A load reduction agreement must—

  • (a)

    specify the agreed load of an assessable pollutant for the purposes of calculating the load-based fee for each licence fee period covered by the agreement, and

  • (b)

    specify the program proposed to be undertaken to attain the agreed load, and

  • (c)

    set out the circumstances in which amounts must be paid to the EPA on termination or expiry of the agreement, and

  • (d)

    include conditions requiring the licence holder to—

    • (i)

      provide the EPA, with each annual return required under the licence, a report on progress towards attainment of the agreed load during the period to which the annual return relates, and

    • (ii)

      notify the EPA if the licence holder becomes aware it is likely the licence holder will not be able to attain the agreed load.

(2)

A load reduction agreement may include a condition requiring the licence holder to supply a financial assurance to the EPA to secure obligations if the agreement is terminated or expires, which must provide for the following matters—

  • (a)

    the circumstances in which the EPA may make a claim on or realise the financial assurance or part of it,

  • (b)

    that the calling on and use of a financial assurance does not affect the liability of the licence holder,

  • (c)

    the effect of failure to provide a financial assurance.

(3)

The financial assurance may be in one or more of the following forms—

  • (a)

    a bank guarantee,

  • (b)

    a bond,

  • (c)

    another form of security the EPA considers appropriate and specifies in the load reduction agreement.

49Amendment

The provisions of a load reduction agreement may be amended only with the consent of the EPA and—

  • (a)

    the person who has entered into the agreement, or

  • (b)

    for a licence that is transferred—the transferee.

50Effect(1)

A load reduction agreement has the effect that the agreed load under the agreement may be treated, subject to this Division, as the assessable load of the pollutant to which the agreement applies for the purposes of calculating load-based fees for each of the licence fee periods covered by the agreement.

(2)

A load reduction agreement has no effect unless the licence holder’s licence is subject to a condition that, on termination or expiration of the agreement, the reported load of an assessable pollutant, to which the agreement applies, that may be emitted during licence fee periods subsequent to the final licence fee period covered by the agreement must not be more than—

  • (a)

    the agreed load under the agreement if the reported load for the pollutant for the licence fee period immediately preceding the termination or expiration was not more than the agreed load, or

  • (b)

    an amount decided by the EPA, after consultation with the licence holder, that is higher than the agreed load if the reported load for the period was more than the agreed load.

51Termination(1)

The licence holder may terminate a load reduction agreement before the end of the term of the agreement in accordance with the agreement.

(2)

The licence holder is taken to have terminated a load reduction agreement if—

  • (a)

    the licence holder surrenders the licence, or

  • (b)

    the licence is suspended or revoked, or

  • (c)

    the licence holder closes its operations or otherwise ceases to operate before the agreement expires.

(3)

The EPA may terminate a load reduction agreement if—

  • (a)

    the EPA is of the opinion the licence holder is unlikely to—

    • (i)

      attain the agreed load before the end of the agreement, or

    • (ii)

      meet the costs of repayment on termination or expiration of the agreement, or both, or

  • (b)

    the licence holder fails to comply with a condition of the agreement.
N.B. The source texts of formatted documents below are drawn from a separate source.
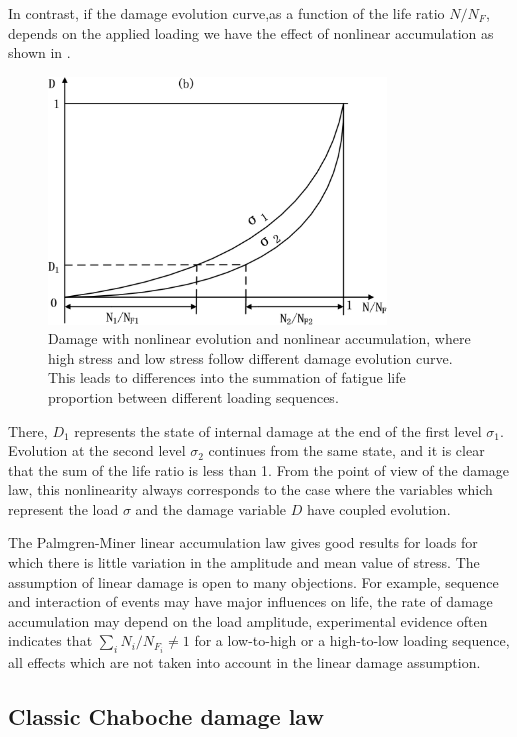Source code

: In contrast, if the damage evolution curve,as a function of the life ratio $N/N_F$, depends on the applied loading we have the effect of nonlinear accumulation as shown in . 
\begin{figure}[!h]
	\centering
	\includegraphics[width=0.8\textwidth]{figures//nonlinearaccumulation.png} 
	\caption{Damage with nonlinear evolution and nonlinear accumulation, where high stress and low stress follow different damage evolution curve. This leads to differences into the summation of fatigue life proportion between different loading sequences.}
	\label{nonlinear accumulation}
\end{figure}
There, $D_1$ represents the state of internal damage at the end of the first level $\sigma_1$. Evolution at the second level $\sigma_2$ continues from the same state, and it is clear that the sum of the life ratio is less than 1. From the point of view of the damage law, this nonlinearity always corresponds to the case where the variables which represent the load $\sigma$ and the damage variable $D$ have coupled evolution.

The Palmgren-Miner linear accumulation law gives good results for loads for which there is little variation in the amplitude and mean value of stress. The assumption of linear damage is open to many objections. For example, sequence and interaction of events may have major influences on life, the rate of damage accumulation may depend on the load amplitude, experimental evidence often indicates that $\sum_{i}N_i/N_{F_i}\neq 1$ for a low-to-high or a high-to-low loading sequence, all effects which are not taken into account in the linear damage assumption.

\newpage
\subsection{Classic Chaboche damage law}

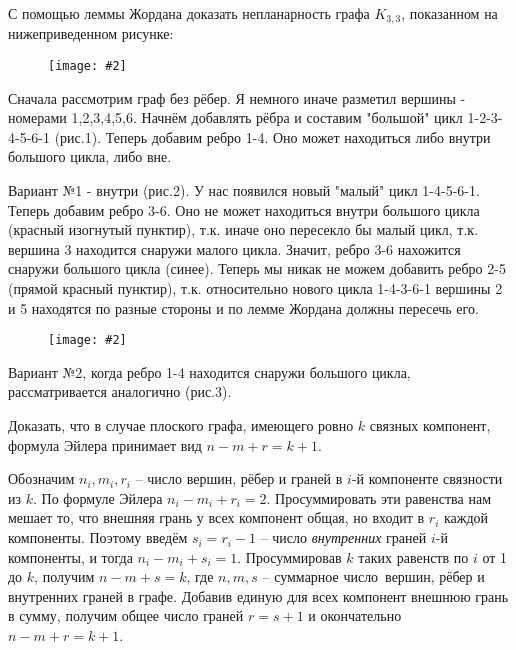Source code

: \documentclass[a4paper,12pt]{article}
\numberwithin{figure}{section}
\newcommand\CenterFigure[2]{
	\begin{figure}[H]
		\centering
		\texttt{[image: \#2]}
	\end{figure}
}
\begin{document}
\begin{problem}
	С помощью леммы Жордана доказать непланарность графа $K_{3,3}$, показанном на нижеприведенном рисунке:
		\CenterFigure{4cm}{planar1-step10-why-k33-nonplanar.png}
\end{problem}
\begin{solution}
	Сначала рассмотрим граф без рёбер. Я немного иначе разметил вершины - номерами 1,2,3,4,5,6. Начнём добавлять рёбра и составим "большой" цикл 1-2-3-4-5-6-1 (рис.1). Теперь добавим ребро 1-4. Оно может находиться либо внутри большого цикла, либо вне.
	
	Вариант №1 - внутри (рис.2). У нас появился новый "малый" цикл 1-4-5-6-1. Теперь добавим ребро 3-6. Оно не может находиться внутри большого цикла (красный изогнутый пунктир), т.к. иначе оно пересекло бы малый цикл, т.к. вершина 3 находится снаружи малого цикла. Значит, ребро 3-6 нахожится снаружи большого цикла (синее). Теперь мы никак не можем добавить ребро 2-5 (прямой красный пунктир), т.к. относительно нового цикла 1-4-3-6-1 вершины 2 и 5 находятся по разные стороны и по лемме Жордана должны пересечь его.
		\CenterFigure{14cm}{planar1-step10-solution.png}
	Вариант №2, когда ребро 1-4 находится снаружи большого цикла, рассматривается аналогично (рис.3).
\end{solution}



\begin{problem}
	Доказать, что в случае плоского графа, имеющего ровно $k$ связных компонент, формула Эйлера принимает вид $n-m+r=k+1$.
\end{problem}
\begin{solution}
	Обозначим $n_i,m_i,r_i$ -- число вершин, рёбер и граней в $i$-й компоненте связности из $k$. По формуле Эйлера $n_i-m_i+r_i=2$. Просуммировать эти равенства нам мешает то, что внешняя грань у всех компонент общая, но входит в $r_i$ каждой компоненты. Поэтому введём $s_i=r_i-1$ -- число \textit{внутренних} граней $i$-й компоненты, и тогда $n_i-m_i+s_i=1$. Просуммировав $k$ таких равенств по $i$ от 1 до $k$, получим $n-m+s=k$, где $n,m,s$ -- суммарное число вершин, рёбер и внутренних граней в графе. Добавив единую для всех компонент внешнюю грань в сумму, получим общее число граней $r=s+1$ и окончательно $n-m+r=k+1$.
\end{solution}
\end{document}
52Amounts payable on termination or expiration(1)

A licence holder who is party to a load reduction agreement that expires or is terminated—

  • (a)

    is not liable to pay an amount on expiry or termination in relation to an assessable pollutant if the reported load for the immediately preceding licence fee period was not more than the agreed load for the pollutant under the agreement, or

  • (b)

    must pay to the EPA the amounts calculated in accordance with this section if the reported load for the immediately preceding licence fee period was more than the agreed load for the pollutant under the agreement.

(2)

The amounts payable on termination or expiration are as follows—

  • (a)

    for a licence fee period during the agreement in which the reported load was more than the agreed load, the difference between—

    • (i)

      the fee that would have been payable for the period if the reported load had been equal to the agreed load under the agreement, and

    • (ii)

      the fee that would have been payable for the period but for the agreement,

  • (b)

    for a licence fee period during the agreement in which the reported load for the pollutant was not more than the agreed load—no amount is payable,

  • (c)

    the amount of simple interest on an amount payable under this subsection calculated at the rate of 20% per annum from the date that is 60 days after the end of each licence fee period.

(3)

Subsection (1) does not apply in relation to a load reduction agreement entered into before 30 June 2009.

53When amounts must be paid(1)

An amount payable on termination or expiration of a load reduction agreement must be paid not later than 60 days after a notice requiring payment of the amount is given to the licence holder by the EPA.

(2)

If an amount is not paid by the due date for its payment, the amount must be increased at the late payment standard rate.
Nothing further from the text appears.